In a number of clinical and preclinical studies, motixafortide has been shown to affect multiple modes of action in ‘cold’ tumors, including immune cell trafficking, tumor infiltration by immune effector T cells, and reduction in immunosuppressive cells (such as MDSCs) within the tumor niche, turning ‘cold’ tumors, such as pancreatic cancer, into "hot" (i.e., sensitizing them to immune checkpoint inhibitors and chemotherapy).
About Pancreatic Cancer
Pancreatic cancer has a low rate of early diagnosis and a poor prognosis. Its incidence rate in the US is estimated at 3.2% of new cancer cases. Each year, about 185,000 individuals globally are diagnosed with this condition, and an estimated 55,000 individuals were diagnosed with pancreatic cancer in the US during 2018. Symptoms are usually non-specific and as a result, pancreatic cancer is often not diagnosed until it reaches an advanced stage. Surgical resection does not offer adequate treatment since only 20% of patients have resectable tumors at the time of diagnosis. Even among patients who undergo resection for pancreatic cancer and have tumor-free margins, the five-year survival rate is only 10%-25%. The overall five-year survival rate among pancreatic cancer patients is 7-8%, which constitutes the highest mortality rate among solid tumor malignancies. The overall median survival is less than one year from diagnosis, highlighting the need for the development of new therapeutic options.

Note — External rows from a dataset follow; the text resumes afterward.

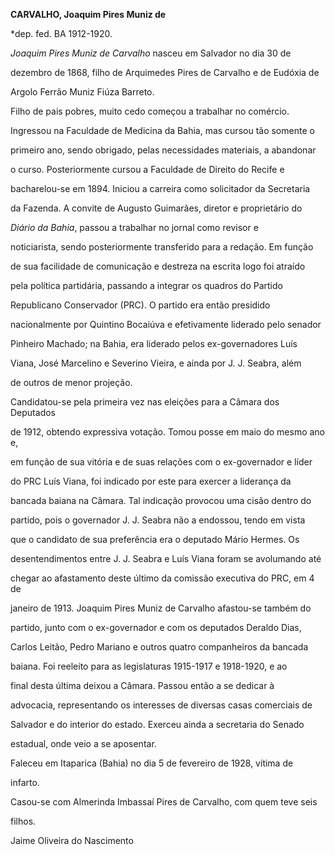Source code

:**CARVALHO, Joaquim Pires Muniz de**



\*dep. fed. BA 1912-1920.



*Joaquim Pires Muniz de Carvalho* nasceu em Salvador no dia 30 de

dezembro de 1868, filho de Arquimedes Pires de Carvalho e de Eudóxia de

Argolo Ferrão Muniz Fiúza Barreto.



Filho de pais pobres, muito cedo começou a trabalhar no comércio.

Ingressou na Faculdade de Medicina da Bahia, mas cursou tão somente o

primeiro ano, sendo obrigado, pelas necessidades materiais, a abandonar

o curso. Posteriormente cursou a Faculdade de Direito do Recife e

bacharelou-se em 1894. Iniciou a carreira como solicitador da Secretaria

da Fazenda. A convite de Augusto Guimarães, diretor e proprietário do

*Diário da Bahia*, passou a trabalhar no jornal como revisor e

noticiarista, sendo posteriormente transferido para a redação. Em função

de sua facilidade de comunicação e destreza na escrita logo foi atraído

pela política partidária, passando a integrar os quadros do Partido

Republicano Conservador (PRC). O partido era então presidido

nacionalmente por Quintino Bocaiúva e efetivamente liderado pelo senador

Pinheiro Machado; na Bahia, era liderado pelos ex-governadores Luís

Viana, José Marcelino e Severino Vieira, e ainda por J. J. Seabra, além

de outros de menor projeção.



Candidatou-se pela primeira vez nas eleições para a Câmara dos Deputados

de 1912, obtendo expressiva votação. Tomou posse em maio do mesmo ano e,

em função de sua vitória e de suas relações com o ex-governador e líder

do PRC Luís Viana, foi indicado por este para exercer a liderança da

bancada baiana na Câmara. Tal indicação provocou uma cisão dentro do

partido, pois o governador J. J. Seabra não a endossou, tendo em vista

que o candidato de sua preferência era o deputado Mário Hermes. Os

desentendimentos entre J. J. Seabra e Luís Viana foram se avolumando até

chegar ao afastamento deste último da comissão executiva do PRC, em 4 de

janeiro de 1913. Joaquim Pires Muniz de Carvalho afastou-se também do

partido, junto com o ex-governador e com os deputados Deraldo Dias,

Carlos Leitão, Pedro Mariano e outros quatro companheiros da bancada

baiana. Foi reeleito para as legislaturas 1915-1917 e 1918-1920, e ao

final desta última deixou a Câmara. Passou então a se dedicar à

advocacia, representando os interesses de diversas casas comerciais de

Salvador e do interior do estado. Exerceu ainda a secretaria do Senado

estadual, onde veio a se aposentar.



Faleceu em Itaparica (Bahia) no dia 5 de fevereiro de 1928, vítima de

infarto.



Casou-se com Almerinda Imbassaí Pires de Carvalho, com quem teve seis

filhos.



Jaime Oliveira do Nascimento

Despite advances in chemotherapeutics and immunotherapy, increases in median and overall survival rates in pancreatic cancer have been modest. Pancreatic cancer remains an area of unmet medical need, with no new approved therapies since the approval of nab-paclitaxel in combination with gemcitabine (Abraxane) for first-line treatment in 2013 and Onivyde in combination with fluorouracil and leucovorin for second-line treatment in 2015. The limited clinical benefits demonstrated by these existing standard treatment options reinforce the need for additional approaches.